Almeida sustenta "que não há genocídio em Gaza", uma posição que compartilha "com a União Europeia", razão pela qual não acredita "que seja uma aberração". "O genocídio é um crime qualificado como tal, que tem uma qualificação jurídica e, pela gravidade do que implica, a sua utilização não deve ser banalizada, nem deve ser utilizada de forma partidária, meramente política ou instrumental", defendeu. Ele também acrescentou que o Tribunal Penal Internacional "também não qualificou o que está acontecendo em Gaza como genocídio".
O prefeito insistiu que "quando se fala em genocídio, é preciso ter muita certeza de que ele está ocorrendo, com provas de que está ocorrendo". "Uma circunstância diferente, e eu já disse isso, é que o que está acontecendo em Gaza obviamente não agrada a nenhum de nós, e quando o que está acontecendo acontece, acho que todos nós sentimos a dor do que está acontecendo", continuou ele.
A diferença está na identificação dos culpados e nas soluções, para reiterar que "a União Europeia não usa o termo 'genocídio', então o Presidente do Governo, Pedro Sánchez, terá que explicar por que ele o usa, com que base ele usa o termo 'genocídio' e se o uso desse termo não tem um propósito político".
"CORTINA DE FUMAÇA" PARA ENCOBRIR OS PROBLEMAS DO PSOE
Para Almeida, Sánchez está criando "uma cortina de fumaça para encobrir os problemas internos que ele tem na Espanha". "E é por isso que o que me surpreende é que não se admite mais nem mesmo no debate público que alguém possa dizer que a situação em Gaza é de fato dramática, mas que não considera que haja genocídio", disse ele.
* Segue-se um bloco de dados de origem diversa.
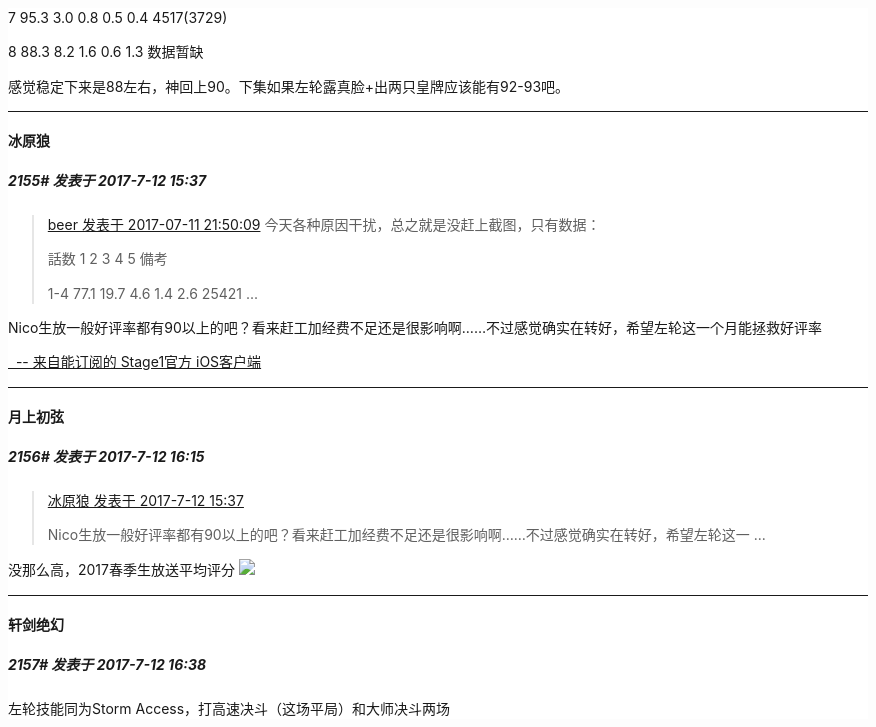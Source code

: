 7 95.3 3.0 0.8 0.5 0.4 4517(3729)

8 88.3 8.2 1.6 0.6 1.3 数据暂缺


感觉稳定下来是88左右，神回上90。下集如果左轮露真脸+出两只皇牌应该能有92-93吧。







-----

####  冰原狼  
##### 2155#       发表于 2017-7-12 15:37



<blockquote><a href="httphttps://bbs.saraba1st.com/2b/forum.php?mod=redirect&amp;goto=findpost&amp;pid=36550184&amp;ptid=1479404" target="_blank">beer 发表于 2017-07-11 21:50:09</a>
今天各种原因干扰，总之就是没赶上截图，只有数据：

話数 1 2 3 4 5 備考

1-4 77.1 19.7 4.6 1.4 2.6 25421 ...</blockquote>Nico生放一般好评率都有90以上的吧？看来赶工加经费不足还是很影响啊……不过感觉确实在转好，希望左轮这一个月能拯救好评率

[  -- 来自能订阅的 Stage1官方 iOS客户端](https://itunes.apple.com/fi/app/saraba1st/id1221237470?mt=8)







-----

####  月上初弦  
##### 2156#       发表于 2017-7-12 16:15



<blockquote><a href="httphttps://bbs.saraba1st.com/2b/forum.php?mod=redirect&amp;goto=findpost&amp;pid=36556781&amp;ptid=1479404" target="_blank">冰原狼 发表于 2017-7-12 15:37</a>

Nico生放一般好评率都有90以上的吧？看来赶工加经费不足还是很影响啊……不过感觉确实在转好，希望左轮这一 ...</blockquote>
没那么高，2017春季生放送平均评分
<img src="https://ooo.0o0.ooo/2017/07/12/5965da521570a.jpg" referrerpolicy="no-referrer">







-----

####  轩剑绝幻  
##### 2157#       发表于 2017-7-12 16:38




左轮技能同为Storm Access，打高速决斗（这场平局）和大师决斗两场
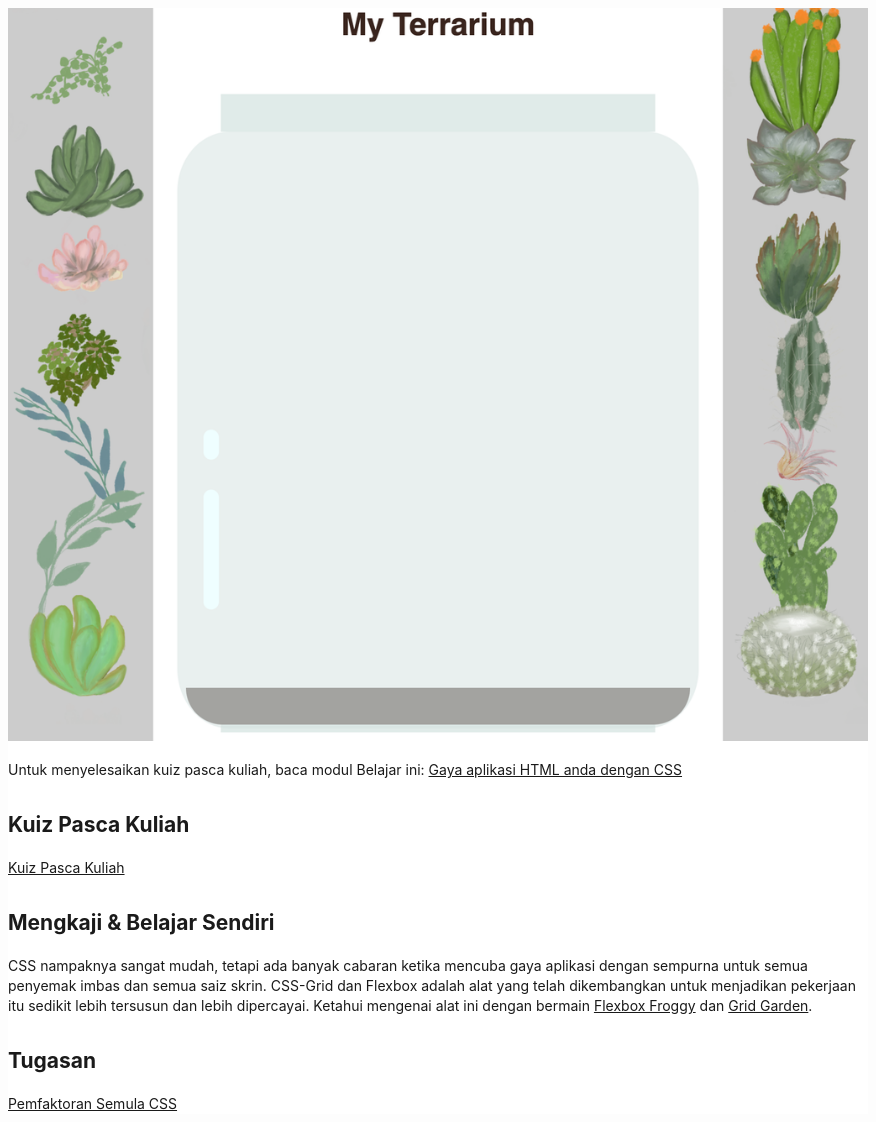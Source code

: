 ![finished terrarium](../images/terrarium-final.png)

Untuk menyelesaikan kuiz pasca kuliah, baca modul Belajar ini: [Gaya aplikasi HTML anda dengan CSS](https://docs.microsoft.com/learn/modules/build-simple-website/4-css-basics)

## Kuiz Pasca Kuliah

[Kuiz Pasca Kuliah](https://calm-wave-0d1a32b03.1.azurestaticapps.net/quiz/18)

## Mengkaji & Belajar Sendiri

CSS nampaknya sangat mudah, tetapi ada banyak cabaran ketika mencuba gaya aplikasi dengan sempurna untuk semua penyemak imbas dan semua saiz skrin. CSS-Grid dan Flexbox adalah alat yang telah dikembangkan untuk menjadikan pekerjaan itu sedikit lebih tersusun dan lebih dipercayai. Ketahui mengenai alat ini dengan bermain [Flexbox Froggy](https://flexboxfroggy.com/) dan [Grid Garden](https://codepip.com/games/grid-garden/).

## Tugasan

[Pemfaktoran Semula CSS](assignment.ms.md)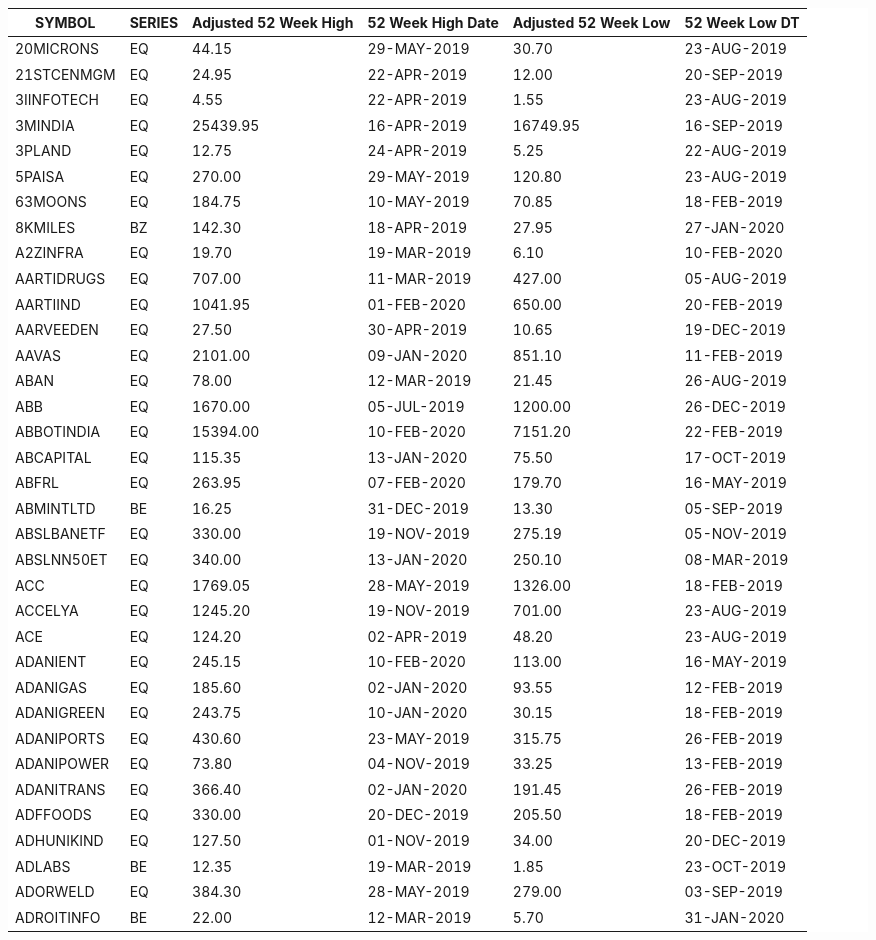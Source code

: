 


| SYMBOL | SERIES | Adjusted 52 Week High | 52 Week High Date | Adjusted 52 Week Low | 52 Week Low DT |
| ----- | ----- | ----- | ----- | ----- | ----- |
| 20MICRONS | EQ | 44.15 | 29-MAY-2019 | 30.70 | 23-AUG-2019 |
| 21STCENMGM | EQ | 24.95 | 22-APR-2019 | 12.00 | 20-SEP-2019 |
| 3IINFOTECH | EQ | 4.55 | 22-APR-2019 | 1.55 | 23-AUG-2019 |
| 3MINDIA | EQ | 25439.95 | 16-APR-2019 | 16749.95 | 16-SEP-2019 |
| 3PLAND | EQ | 12.75 | 24-APR-2019 | 5.25 | 22-AUG-2019 |
| 5PAISA | EQ | 270.00 | 29-MAY-2019 | 120.80 | 23-AUG-2019 |
| 63MOONS | EQ | 184.75 | 10-MAY-2019 | 70.85 | 18-FEB-2019 |
| 8KMILES | BZ | 142.30 | 18-APR-2019 | 27.95 | 27-JAN-2020 |
| A2ZINFRA | EQ | 19.70 | 19-MAR-2019 | 6.10 | 10-FEB-2020 |
| AARTIDRUGS | EQ | 707.00 | 11-MAR-2019 | 427.00 | 05-AUG-2019 |
| AARTIIND | EQ | 1041.95 | 01-FEB-2020 | 650.00 | 20-FEB-2019 |
| AARVEEDEN | EQ | 27.50 | 30-APR-2019 | 10.65 | 19-DEC-2019 |
| AAVAS | EQ | 2101.00 | 09-JAN-2020 | 851.10 | 11-FEB-2019 |
| ABAN | EQ | 78.00 | 12-MAR-2019 | 21.45 | 26-AUG-2019 |
| ABB | EQ | 1670.00 | 05-JUL-2019 | 1200.00 | 26-DEC-2019 |
| ABBOTINDIA | EQ | 15394.00 | 10-FEB-2020 | 7151.20 | 22-FEB-2019 |
| ABCAPITAL | EQ | 115.35 | 13-JAN-2020 | 75.50 | 17-OCT-2019 |
| ABFRL | EQ | 263.95 | 07-FEB-2020 | 179.70 | 16-MAY-2019 |
| ABMINTLTD | BE | 16.25 | 31-DEC-2019 | 13.30 | 05-SEP-2019 |
| ABSLBANETF | EQ | 330.00 | 19-NOV-2019 | 275.19 | 05-NOV-2019 |
| ABSLNN50ET | EQ | 340.00 | 13-JAN-2020 | 250.10 | 08-MAR-2019 |
| ACC | EQ | 1769.05 | 28-MAY-2019 | 1326.00 | 18-FEB-2019 |
| ACCELYA | EQ | 1245.20 | 19-NOV-2019 | 701.00 | 23-AUG-2019 |
| ACE | EQ | 124.20 | 02-APR-2019 | 48.20 | 23-AUG-2019 |
| ADANIENT | EQ | 245.15 | 10-FEB-2020 | 113.00 | 16-MAY-2019 |
| ADANIGAS | EQ | 185.60 | 02-JAN-2020 | 93.55 | 12-FEB-2019 |
| ADANIGREEN | EQ | 243.75 | 10-JAN-2020 | 30.15 | 18-FEB-2019 |
| ADANIPORTS | EQ | 430.60 | 23-MAY-2019 | 315.75 | 26-FEB-2019 |
| ADANIPOWER | EQ | 73.80 | 04-NOV-2019 | 33.25 | 13-FEB-2019 |
| ADANITRANS | EQ | 366.40 | 02-JAN-2020 | 191.45 | 26-FEB-2019 |
| ADFFOODS | EQ | 330.00 | 20-DEC-2019 | 205.50 | 18-FEB-2019 |
| ADHUNIKIND | EQ | 127.50 | 01-NOV-2019 | 34.00 | 20-DEC-2019 |
| ADLABS | BE | 12.35 | 19-MAR-2019 | 1.85 | 23-OCT-2019 |
| ADORWELD | EQ | 384.30 | 28-MAY-2019 | 279.00 | 03-SEP-2019 |
| ADROITINFO | BE | 22.00 | 12-MAR-2019 | 5.70 | 31-JAN-2020 |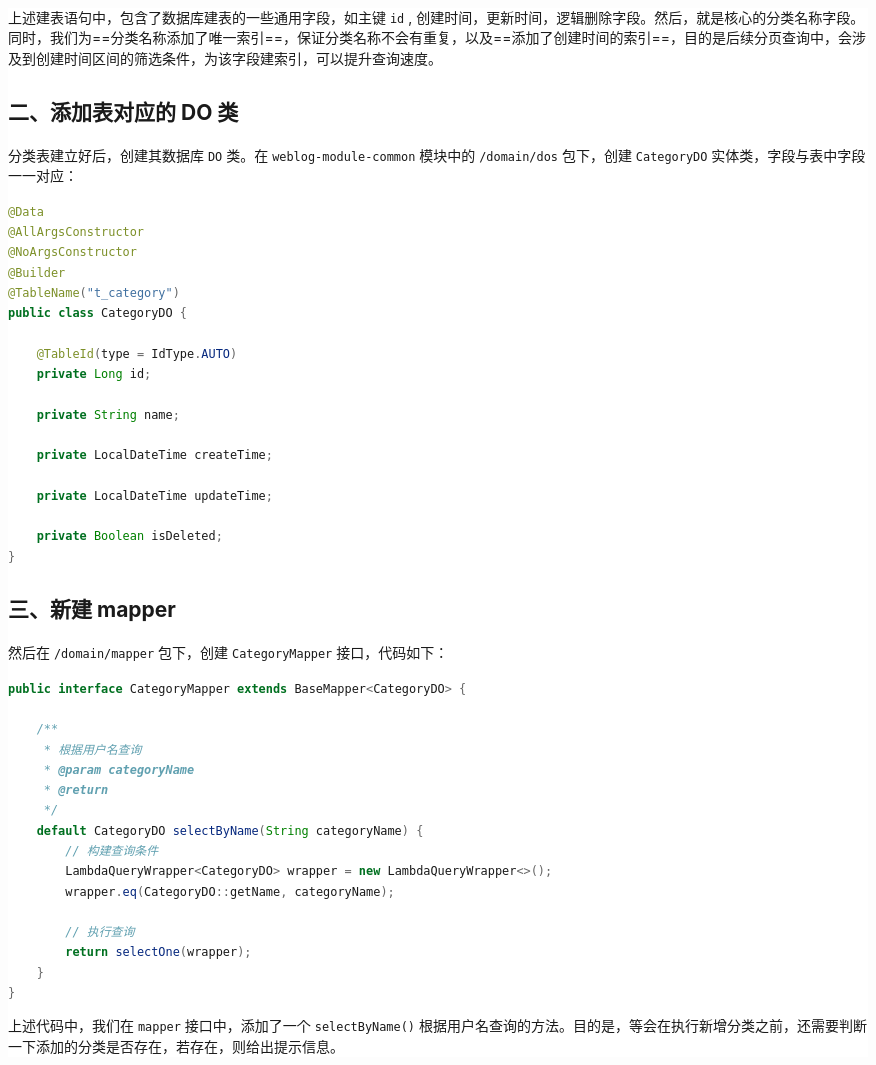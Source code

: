 上述建表语句中，包含了数据库建表的一些通用字段，如主键 `id` , 创建时间，更新时间，逻辑删除字段。然后，就是核心的分类名称字段。同时，我们为==分类名称添加了唯一索引==，保证分类名称不会有重复，以及==添加了创建时间的索引==，目的是后续分页查询中，会涉及到创建时间区间的筛选条件，为该字段建索引，可以提升查询速度。

## 二、添加表对应的 DO 类

分类表建立好后，创建其数据库 `DO` 类。在 `weblog-module-common` 模块中的 `/domain/dos` 包下，创建 `CategoryDO` 实体类，字段与表中字段一一对应：

```java
@Data
@AllArgsConstructor
@NoArgsConstructor
@Builder
@TableName("t_category")
public class CategoryDO {

    @TableId(type = IdType.AUTO)
    private Long id;

    private String name;

    private LocalDateTime createTime;

    private LocalDateTime updateTime;

    private Boolean isDeleted;
}
```

## 三、新建 mapper

然后在 `/domain/mapper` 包下，创建 `CategoryMapper` 接口，代码如下：

```java
public interface CategoryMapper extends BaseMapper<CategoryDO> {

    /**
     * 根据用户名查询
     * @param categoryName
     * @return
     */
    default CategoryDO selectByName(String categoryName) {
        // 构建查询条件
        LambdaQueryWrapper<CategoryDO> wrapper = new LambdaQueryWrapper<>();
        wrapper.eq(CategoryDO::getName, categoryName);

        // 执行查询
        return selectOne(wrapper);
    }
}
```

上述代码中，我们在 `mapper` 接口中，添加了一个 `selectByName()` 根据用户名查询的方法。目的是，等会在执行新增分类之前，还需要判断一下添加的分类是否存在，若存在，则给出提示信息。
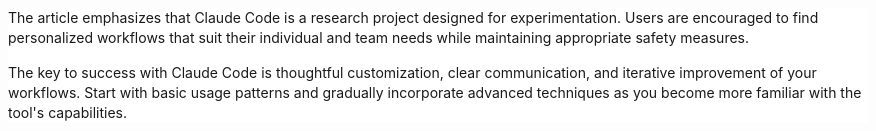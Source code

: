 The article emphasizes that Claude Code is a research project designed for experimentation. Users are encouraged to find personalized workflows that suit their individual and team needs while maintaining appropriate safety measures.

The key to success with Claude Code is thoughtful customization, clear communication, and iterative improvement of your workflows. Start with basic usage patterns and gradually incorporate advanced techniques as you become more familiar with the tool's capabilities.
"Não recebi um volume tão grande de desqualificações, insultos e alusões à minha vida pessoal e à minha vida familiar como recebi como resultado do que aconteceu ontem. E todos esses insultos e desqualificações são amplamente incentivados por certas posições políticas, que ampliaram completamente minhas palavras", alertou.
Questionado sobre as formações políticas que mencionou, Almeida convidou as pessoas a verificarem as contas de 'X' "de certos partidos e pessoas que pertencem a partidos". Nas últimas 24 horas, disse ele, recebeu insultos, desqualificações e alusões "ofensivas e agressivas" à sua vida privada e familiar, que ele acredita serem provenientes de "certas posições políticas".
Sobre se continuará a manter sua conta nessa rede social, o prefeito está ciente de que "muitos políticos a abandonaram" e ele entende isso por causa do "ambiente tóxico que às vezes é difícil de lidar", mas também aceita que é "uma forma de se comunicar com o povo de Madri", fornecendo informações de serviço público.